Do you have a question about consumer credit? You may find an immediate answer by using the search engine. If you can't find what you're looking for, please fill out the form, being as specific as possible.
Please note: The Ask Experian team cannot respond to each question individually. However, if your question is of interest to a wide audience of consumers, the Experian team will include it in a future column.
The information contained in this column if for educational purposes only and is not legal advice. You should consult your own attorney or seek specific advice from a legal professional regarding your particular situation.
Please understand that Experian policies change over time. Column responses reflect Experian policy at the time of writing.
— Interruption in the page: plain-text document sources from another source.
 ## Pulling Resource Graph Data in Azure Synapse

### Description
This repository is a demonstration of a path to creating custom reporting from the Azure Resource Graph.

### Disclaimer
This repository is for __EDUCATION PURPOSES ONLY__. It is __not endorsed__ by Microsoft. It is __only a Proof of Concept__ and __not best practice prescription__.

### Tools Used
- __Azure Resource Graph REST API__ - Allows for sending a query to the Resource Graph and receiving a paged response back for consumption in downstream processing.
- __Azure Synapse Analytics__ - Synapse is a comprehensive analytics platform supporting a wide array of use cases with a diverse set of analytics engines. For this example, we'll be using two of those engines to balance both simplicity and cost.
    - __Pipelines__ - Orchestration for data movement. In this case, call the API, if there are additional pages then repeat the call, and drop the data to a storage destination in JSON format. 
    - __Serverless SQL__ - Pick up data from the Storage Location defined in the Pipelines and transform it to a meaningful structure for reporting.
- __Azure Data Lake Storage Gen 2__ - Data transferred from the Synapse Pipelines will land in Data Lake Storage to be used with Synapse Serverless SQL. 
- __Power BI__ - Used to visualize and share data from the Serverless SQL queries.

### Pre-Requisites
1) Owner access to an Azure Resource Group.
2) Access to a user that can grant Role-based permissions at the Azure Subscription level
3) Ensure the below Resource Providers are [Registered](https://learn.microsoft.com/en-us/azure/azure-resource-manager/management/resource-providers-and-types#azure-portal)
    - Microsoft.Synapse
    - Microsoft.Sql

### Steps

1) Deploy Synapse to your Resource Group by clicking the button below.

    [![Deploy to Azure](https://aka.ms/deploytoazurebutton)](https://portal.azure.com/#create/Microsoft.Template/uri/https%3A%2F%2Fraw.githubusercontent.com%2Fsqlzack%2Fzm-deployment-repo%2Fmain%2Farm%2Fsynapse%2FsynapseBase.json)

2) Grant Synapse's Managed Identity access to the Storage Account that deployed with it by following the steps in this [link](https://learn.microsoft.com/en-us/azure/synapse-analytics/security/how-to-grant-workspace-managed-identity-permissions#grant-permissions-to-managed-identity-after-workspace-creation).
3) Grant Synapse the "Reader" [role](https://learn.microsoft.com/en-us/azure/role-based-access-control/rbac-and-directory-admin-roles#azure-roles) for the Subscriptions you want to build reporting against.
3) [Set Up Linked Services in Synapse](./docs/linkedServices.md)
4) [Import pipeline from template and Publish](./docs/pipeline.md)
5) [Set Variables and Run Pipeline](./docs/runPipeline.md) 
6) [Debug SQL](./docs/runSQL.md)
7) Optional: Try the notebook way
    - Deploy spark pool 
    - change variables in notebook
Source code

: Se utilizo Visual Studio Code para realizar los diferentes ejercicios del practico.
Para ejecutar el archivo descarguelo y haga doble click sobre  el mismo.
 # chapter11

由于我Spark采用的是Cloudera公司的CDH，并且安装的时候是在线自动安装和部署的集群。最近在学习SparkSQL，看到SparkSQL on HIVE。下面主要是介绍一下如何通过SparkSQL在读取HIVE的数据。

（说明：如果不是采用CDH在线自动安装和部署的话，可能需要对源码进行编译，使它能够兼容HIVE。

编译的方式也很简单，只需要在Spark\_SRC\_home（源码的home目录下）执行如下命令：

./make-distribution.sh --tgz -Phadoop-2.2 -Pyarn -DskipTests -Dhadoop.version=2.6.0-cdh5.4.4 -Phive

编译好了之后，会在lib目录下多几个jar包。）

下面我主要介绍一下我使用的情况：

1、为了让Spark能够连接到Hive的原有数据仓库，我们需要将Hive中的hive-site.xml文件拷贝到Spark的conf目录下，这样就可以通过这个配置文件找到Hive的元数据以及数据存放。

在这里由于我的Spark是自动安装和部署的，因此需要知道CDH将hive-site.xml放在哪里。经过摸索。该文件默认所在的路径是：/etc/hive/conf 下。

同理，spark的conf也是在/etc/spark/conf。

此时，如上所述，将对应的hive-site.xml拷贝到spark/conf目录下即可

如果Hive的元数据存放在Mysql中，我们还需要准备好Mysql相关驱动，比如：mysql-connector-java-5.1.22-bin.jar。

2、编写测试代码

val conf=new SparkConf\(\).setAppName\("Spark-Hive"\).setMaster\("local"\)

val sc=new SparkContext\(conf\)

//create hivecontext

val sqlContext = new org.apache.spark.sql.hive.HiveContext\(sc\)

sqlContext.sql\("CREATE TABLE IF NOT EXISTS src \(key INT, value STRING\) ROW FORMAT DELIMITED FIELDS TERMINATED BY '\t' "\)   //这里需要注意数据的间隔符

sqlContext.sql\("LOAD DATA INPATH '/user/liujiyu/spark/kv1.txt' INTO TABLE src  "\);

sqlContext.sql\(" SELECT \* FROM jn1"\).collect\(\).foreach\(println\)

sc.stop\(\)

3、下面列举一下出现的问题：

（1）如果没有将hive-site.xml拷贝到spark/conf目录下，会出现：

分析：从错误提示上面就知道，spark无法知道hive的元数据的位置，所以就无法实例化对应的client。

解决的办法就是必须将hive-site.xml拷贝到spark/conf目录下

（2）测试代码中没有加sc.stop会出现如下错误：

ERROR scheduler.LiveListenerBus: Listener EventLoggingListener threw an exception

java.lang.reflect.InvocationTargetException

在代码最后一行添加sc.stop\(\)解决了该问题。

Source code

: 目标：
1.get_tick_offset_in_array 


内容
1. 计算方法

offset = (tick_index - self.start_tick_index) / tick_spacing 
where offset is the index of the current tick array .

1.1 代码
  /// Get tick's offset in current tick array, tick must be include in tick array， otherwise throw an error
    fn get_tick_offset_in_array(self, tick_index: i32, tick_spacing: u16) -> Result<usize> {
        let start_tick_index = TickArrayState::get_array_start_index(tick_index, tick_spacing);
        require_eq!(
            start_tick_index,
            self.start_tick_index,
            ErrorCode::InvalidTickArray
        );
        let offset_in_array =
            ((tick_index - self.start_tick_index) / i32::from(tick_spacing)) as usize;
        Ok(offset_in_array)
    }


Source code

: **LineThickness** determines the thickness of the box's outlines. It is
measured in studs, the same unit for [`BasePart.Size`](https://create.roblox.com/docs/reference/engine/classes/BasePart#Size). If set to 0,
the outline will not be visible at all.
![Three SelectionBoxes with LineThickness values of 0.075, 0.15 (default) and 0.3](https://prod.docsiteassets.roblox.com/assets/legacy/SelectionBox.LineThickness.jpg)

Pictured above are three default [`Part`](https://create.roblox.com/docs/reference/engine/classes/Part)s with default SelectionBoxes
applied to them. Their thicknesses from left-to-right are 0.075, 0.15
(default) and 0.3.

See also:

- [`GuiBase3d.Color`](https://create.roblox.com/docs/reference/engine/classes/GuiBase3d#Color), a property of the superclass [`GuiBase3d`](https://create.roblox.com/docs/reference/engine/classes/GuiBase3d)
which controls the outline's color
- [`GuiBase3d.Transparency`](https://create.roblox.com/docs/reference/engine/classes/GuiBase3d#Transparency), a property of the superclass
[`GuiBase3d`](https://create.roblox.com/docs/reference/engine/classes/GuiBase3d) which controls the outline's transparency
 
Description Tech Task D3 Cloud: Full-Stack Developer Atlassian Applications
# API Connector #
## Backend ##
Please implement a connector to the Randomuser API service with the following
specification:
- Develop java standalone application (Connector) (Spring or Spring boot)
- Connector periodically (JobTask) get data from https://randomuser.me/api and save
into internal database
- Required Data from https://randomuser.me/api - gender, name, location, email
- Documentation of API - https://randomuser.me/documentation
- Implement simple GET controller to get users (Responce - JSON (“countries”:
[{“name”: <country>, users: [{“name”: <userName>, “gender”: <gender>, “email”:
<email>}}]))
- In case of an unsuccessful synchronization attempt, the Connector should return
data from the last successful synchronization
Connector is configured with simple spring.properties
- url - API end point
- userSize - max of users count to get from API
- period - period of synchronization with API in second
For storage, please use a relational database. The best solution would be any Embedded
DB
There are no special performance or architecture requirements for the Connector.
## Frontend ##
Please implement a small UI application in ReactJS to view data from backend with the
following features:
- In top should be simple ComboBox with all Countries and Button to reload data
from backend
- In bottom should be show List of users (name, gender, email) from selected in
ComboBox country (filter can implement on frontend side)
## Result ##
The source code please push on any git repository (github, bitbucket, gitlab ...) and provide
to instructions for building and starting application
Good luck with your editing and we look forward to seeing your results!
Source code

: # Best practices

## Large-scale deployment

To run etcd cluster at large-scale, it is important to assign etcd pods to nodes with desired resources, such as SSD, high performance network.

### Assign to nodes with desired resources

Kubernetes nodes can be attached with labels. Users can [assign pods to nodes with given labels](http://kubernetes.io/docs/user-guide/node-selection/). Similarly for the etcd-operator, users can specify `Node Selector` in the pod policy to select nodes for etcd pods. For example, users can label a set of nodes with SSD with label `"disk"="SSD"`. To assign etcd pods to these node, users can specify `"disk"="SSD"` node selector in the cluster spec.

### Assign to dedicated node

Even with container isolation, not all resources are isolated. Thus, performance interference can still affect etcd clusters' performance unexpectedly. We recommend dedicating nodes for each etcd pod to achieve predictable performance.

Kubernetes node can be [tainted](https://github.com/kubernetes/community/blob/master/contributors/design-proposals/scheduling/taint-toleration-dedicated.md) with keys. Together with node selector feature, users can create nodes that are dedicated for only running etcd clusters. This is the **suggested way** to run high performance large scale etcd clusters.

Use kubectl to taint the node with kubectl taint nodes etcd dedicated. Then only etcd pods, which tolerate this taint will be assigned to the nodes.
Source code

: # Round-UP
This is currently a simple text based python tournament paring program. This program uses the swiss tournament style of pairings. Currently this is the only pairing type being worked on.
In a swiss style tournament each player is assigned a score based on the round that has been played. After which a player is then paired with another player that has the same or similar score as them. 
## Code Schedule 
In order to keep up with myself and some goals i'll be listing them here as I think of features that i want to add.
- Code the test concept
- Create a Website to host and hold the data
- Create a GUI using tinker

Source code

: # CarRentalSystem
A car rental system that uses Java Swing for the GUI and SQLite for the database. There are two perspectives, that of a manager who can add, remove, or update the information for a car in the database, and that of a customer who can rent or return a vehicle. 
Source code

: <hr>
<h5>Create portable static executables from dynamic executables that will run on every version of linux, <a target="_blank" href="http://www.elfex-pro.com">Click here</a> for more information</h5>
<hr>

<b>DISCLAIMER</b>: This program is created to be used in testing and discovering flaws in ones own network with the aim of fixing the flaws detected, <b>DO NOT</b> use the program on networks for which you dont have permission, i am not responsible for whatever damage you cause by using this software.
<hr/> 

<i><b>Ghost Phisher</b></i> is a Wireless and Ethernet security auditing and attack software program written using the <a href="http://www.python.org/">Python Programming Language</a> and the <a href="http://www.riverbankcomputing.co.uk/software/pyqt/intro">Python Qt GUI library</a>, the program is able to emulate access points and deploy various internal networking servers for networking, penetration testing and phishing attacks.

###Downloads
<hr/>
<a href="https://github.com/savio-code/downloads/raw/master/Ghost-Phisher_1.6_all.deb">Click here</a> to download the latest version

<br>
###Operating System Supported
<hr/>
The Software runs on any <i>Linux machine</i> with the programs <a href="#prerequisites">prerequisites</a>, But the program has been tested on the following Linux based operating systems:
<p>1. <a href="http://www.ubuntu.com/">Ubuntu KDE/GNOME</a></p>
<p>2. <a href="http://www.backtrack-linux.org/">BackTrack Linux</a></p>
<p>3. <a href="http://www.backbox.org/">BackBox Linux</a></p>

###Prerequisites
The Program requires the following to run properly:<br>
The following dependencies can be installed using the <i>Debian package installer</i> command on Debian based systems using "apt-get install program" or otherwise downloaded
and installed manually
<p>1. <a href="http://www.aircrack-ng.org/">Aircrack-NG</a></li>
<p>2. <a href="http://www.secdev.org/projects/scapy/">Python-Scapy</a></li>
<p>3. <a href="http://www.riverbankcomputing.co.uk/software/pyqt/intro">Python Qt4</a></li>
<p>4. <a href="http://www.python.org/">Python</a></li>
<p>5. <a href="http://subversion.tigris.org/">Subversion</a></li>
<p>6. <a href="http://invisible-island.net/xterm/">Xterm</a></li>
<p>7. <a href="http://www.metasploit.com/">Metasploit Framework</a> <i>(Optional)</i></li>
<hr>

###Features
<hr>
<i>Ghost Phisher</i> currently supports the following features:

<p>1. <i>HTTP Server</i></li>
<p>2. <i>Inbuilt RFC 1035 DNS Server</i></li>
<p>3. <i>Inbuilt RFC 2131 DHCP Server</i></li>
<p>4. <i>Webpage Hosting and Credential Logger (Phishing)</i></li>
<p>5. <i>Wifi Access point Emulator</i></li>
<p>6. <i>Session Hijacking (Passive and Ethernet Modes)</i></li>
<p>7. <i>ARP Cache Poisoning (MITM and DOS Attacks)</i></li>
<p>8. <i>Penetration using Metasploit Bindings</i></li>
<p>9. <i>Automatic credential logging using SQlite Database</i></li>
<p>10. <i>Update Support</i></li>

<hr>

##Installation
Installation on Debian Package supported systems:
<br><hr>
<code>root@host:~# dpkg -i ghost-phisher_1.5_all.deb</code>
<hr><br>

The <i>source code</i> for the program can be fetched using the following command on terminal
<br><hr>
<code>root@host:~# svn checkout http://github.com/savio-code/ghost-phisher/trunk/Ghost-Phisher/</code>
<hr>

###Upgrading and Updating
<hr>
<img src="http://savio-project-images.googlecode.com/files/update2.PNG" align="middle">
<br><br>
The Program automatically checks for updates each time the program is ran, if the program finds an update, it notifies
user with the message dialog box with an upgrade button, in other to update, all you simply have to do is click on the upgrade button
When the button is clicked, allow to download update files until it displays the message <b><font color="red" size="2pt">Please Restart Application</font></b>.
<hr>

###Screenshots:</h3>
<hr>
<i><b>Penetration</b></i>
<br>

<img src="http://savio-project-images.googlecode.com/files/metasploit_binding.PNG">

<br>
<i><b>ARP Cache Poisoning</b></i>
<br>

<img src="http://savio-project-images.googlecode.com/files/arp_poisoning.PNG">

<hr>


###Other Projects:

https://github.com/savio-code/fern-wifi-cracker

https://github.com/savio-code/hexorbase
While maintained for your information, archived responses may not reflect current Experian policy.
Topics addressed on January 24, 2008:
An authorized user’s credit history does not affect your credit report
Does it affect my credit score if I have an authorized user on credit cards who does not have a good credit history? And likewise, does it help the credit score of someone with poor credit to be added as an authorized user (not joint applicant) for a card belonging to someone with a high credit score?
Including someone as an authorized user on one of your accounts will not affect your credit scores, even if the other person has a poor credit history.
Separate credit histories are maintained for each individual. Accounts are reported with the names of each individual who is associated with that account. The account then becomes a part of each individual’s credit history and includes the type of association they have with the account, such as authorized user. When a person is added as an authorized user the account will appear in that person’s credit report.
If both your names are not on other shared accounts, nothing from their poor credit history will be added to yours, and your good credit history will not be added to theirs. The only change will be the addition of the authorized user account to their credit history.
Credit scores are calculated using information from your credit history. Because none of the other person’s credit history is combined with yours, making them an authorized user will not affect your credit scores. Because many scoring models do not score authorized user accounts, they may not help the other person.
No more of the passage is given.